1. The following sample configuration file emulates routed, runs RIP, and
only sends updates if there is more than one interface up and IP
forwarding is enabled in the kernel:
#
rip yes ;
#
Note that RIP will not run if UDP checksums are disabled in the
kernel.
2. The following sample gated.conf file runs RIP in quiet mode; it only
listens to packets, no matter how many interfaces are configured:
#
rip yes ;
{
nobroadcast ;
} ;
#
3. The following sample gated.conf file is suitable for any system that
runs RIP and has only one network interface:
#
# do not time-out the network interface
#
interface 136.66.12.2 passive ;
#
# enable rip
#
rip yes ;
#
The passive keyword prevents gated from changing the preference of the
route to this interface if it is believed to be down due to lack of
received routing information. The interface passive statement
identifies a router with a guest host on an Ethernet.
In the previous example, the route is through the directly attached
network interface. Normally when gated thinks an interface is down,
it removes it from the routing database to prevent a gateway from
announcing that it can route data through a nonoperational interface.
If the host has only one interface, it should not be removed from the
routing database even if the interface is down (the interface
136.66.12.2 passive statement in the example. RIP is enabled with
the rip yes statement. This statement is not required as it is the
default, but the explicit statement in the gated.conf file serves to
document the configuration to prevent future confusion.
RIP and EGP Configuration
The following sample gated.conf file enables both an interior (RIP) and an
exterior (EGP) protocol and sets certain protocol-specific parameters:
# generate a default route if an EGP neighbor is acquired
#
options gendefault ;
#
# define the autonomous system number for EGP
#
autonomoussystem 303 ;
#
# enable RIP
#
rip yes ;
#
# enable EGP with hello interval 1 1/2 minute, poll
# interval 10 minutes, neighbors 26.6.0.103 and 26.20.0.72
#
egp yes {
packetsize 24488 ;
group minhello 1:30 minpoll 10:00 {
neighbor 26.6.0.103 ;
neighbor 26.20.0.72 ;
} ;
} ;
#
# announce 136.66 to AS 183
#
export proto egp as 183 {
proto direct {
136.66 metric 0 ;
} ;
} ;
#
# announce default via RIP with a metric of 3
#
export proto rip interface 136.66.12.1 {
proto default {
announce 0.0.0.0 metric 3 ;
} ;
} ;
The AS number 303 is defined early because it is a definition statement and
must occur before the first protocol statement.
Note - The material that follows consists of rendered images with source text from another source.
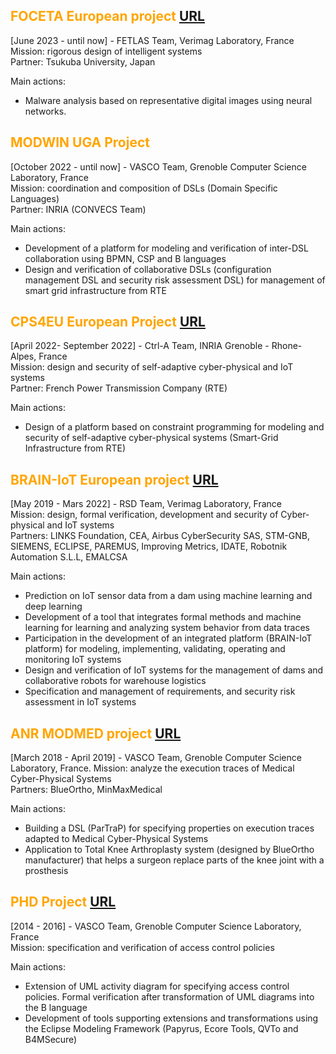 ## <span style="color:orange"> FOCETA European project </span> [URL](https://www.foceta-project.eu/)  
[June 2023 - until now] - FETLAS Team, Verimag Laboratory, France <br> 
Mission: rigorous design of intelligent systems <br> 
Partner: Tsukuba University, Japan <br>   

Main actions: <br> 
-  Malware analysis based on representative digital images using neural networks.

## <span style="color:orange"> MODWIN UGA Project </span> 
[October 2022 - until now] - VASCO Team, Grenoble Computer Science Laboratory, France <br> Mission: coordination and composition of DSLs (Domain Specific Languages) <br> 
Partner: INRIA (CONVECS Team) <br> 

Main actions: <br> 
-  Development of a platform for modeling and verification of inter-DSL collaboration using BPMN, CSP and B languages
-  Design and verification of collaborative DSLs (configuration management DSL and security risk assessment DSL) for management of smart grid infrastructure from RTE

## <span style="color:orange"> CPS4EU European Project</span> [URL](https://cps4eu.eu/)  
[April 2022- September 2022] - Ctrl-A Team, INRIA Grenoble - Rhone-Alpes, France <br> 
Mission: design and security of self-adaptive cyber-physical and IoT systems <br> 
Partner: French Power Transmission Company (RTE) <br> 

Main actions: <br>  
-  Design of a platform based on constraint programming for modeling and security of self-adaptive cyber-physical systems (Smart-Grid Infrastructure from RTE)

## <span style="color:orange"> BRAIN-IoT European project</span> [URL](https://www.brain-iot.eu/) 

[May 2019 - Mars 2022] - RSD Team, Verimag Laboratory, France <br> 
Mission: design, formal verification, development and security of Cyber-physical and IoT systems <br> 
Partners: LINKS Foundation, CEA, Airbus CyberSecurity SAS, STM-GNB, SIEMENS, ECLIPSE, PAREMUS, Improving Metrics, IDATE, Robotnik Automation S.L.L, EMALCSA <br> 

Main actions: <br> 
-  Prediction on IoT sensor data from a dam using machine learning and deep learning
-  Development of a tool that integrates formal methods and machine learning for learning and analyzing system behavior from data traces
-  Participation in the development of an integrated platform (BRAIN-IoT platform) for modeling, implementing, validating, operating and monitoring IoT systems    
-  Design and verification of IoT systems for the management of dams and collaborative robots for warehouse logistics
-  Specification and management of requirements, and security risk assessment in IoT systems

## <span style="color:orange"> ANR MODMED project</span> [URL](http://vasco.imag.fr/MODMED/MODMEDHome.html) 

[March 2018 - April 2019] - VASCO Team, Grenoble Computer Science Laboratory, France. 
Mission: analyze the execution traces of Medical Cyber-Physical Systems <br> 
Partners: BlueOrtho, MinMaxMedical <br> 

Main actions: <br> 
-  Building a DSL (ParTraP) for specifying properties on execution traces adapted to Medical Cyber-Physical Systems
-  Application to Total Knee Arthroplasty system (designed by BlueOrtho manufacturer) that helps a surgeon replace parts of the knee joint with a prosthesis



## <span style="color:orange"> PHD Project</span> [URL](https://github.com/SalimChehida/Thesis/blob/main/THESE-chehida.pdf) 
[2014 - 2016] - VASCO Team, Grenoble Computer Science Laboratory, France <br> 
Mission: specification and verification of access control policies <br> 

Main actions: <br> 
- Extension of UML activity diagram for specifying access control policies. Formal verification    after transformation of UML diagrams into the B language 
- Development of tools supporting extensions and transformations using the Eclipse Modeling Framework (Papyrus, Ecore Tools, QVTo and B4MSecure)



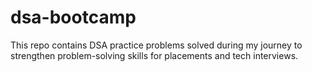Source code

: # dsa-bootcamp
This repo contains DSA practice problems solved during my journey to strengthen problem-solving skills for placements and tech interviews.
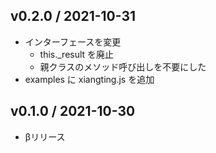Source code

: ## v0.2.0 / 2021-10-31

  - インターフェースを変更
     - this._result を廃止
     - 親クラスのメソッド呼び出しを不要にした
   - examples に xiangting.js を追加

## v0.1.0 / 2021-10-30

   - βリリース
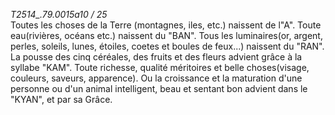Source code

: *T2514_.79.0015a10 / 25*    
Toutes les choses de la Terre (montagnes, iles, etc.) naissent de l"A".
Toute eau(rivières, océans etc.) naissent du "BAN".
Tous les luminaires(or, argent, perles, soleils, lunes, étoiles, coetes et boules de feux...) naissent du "RAN".
La pousse des cinq céréales, des fruits et des fleurs advient grâce à la syllabe "KAM".
Toute richesse, qualité méritoires et belle choses(visage, couleurs, saveurs, apparence). Ou la croissance et la maturation d'une personne ou d'un animal intelligent, beau et sentant bon advient dans le "KYAN", et par sa Grâce.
EGP is enabled by the yes
keyword in the EGP statement, which also defines the following EGP
parameters: the packetsize parameter, defining the initial size of update
packets accepted; the group clause, setting parameters for all of the EGP
neighbors in the group; and minhello and minpoll, setting the protocol
timers.
The first export statement directs gated to use EGP to advertise the
network (136.66.0.0) to the Internet. This is the address of the network,
not of a gateway. The second export statement is used to announce the
default route to subnet 136.66.12.0 with a metric of 3.
BGP and OSPF Configuration
The following sample gated.conf file implements the transformation of
distance metrics between the internal (OSPF) and external (BGP) protocols.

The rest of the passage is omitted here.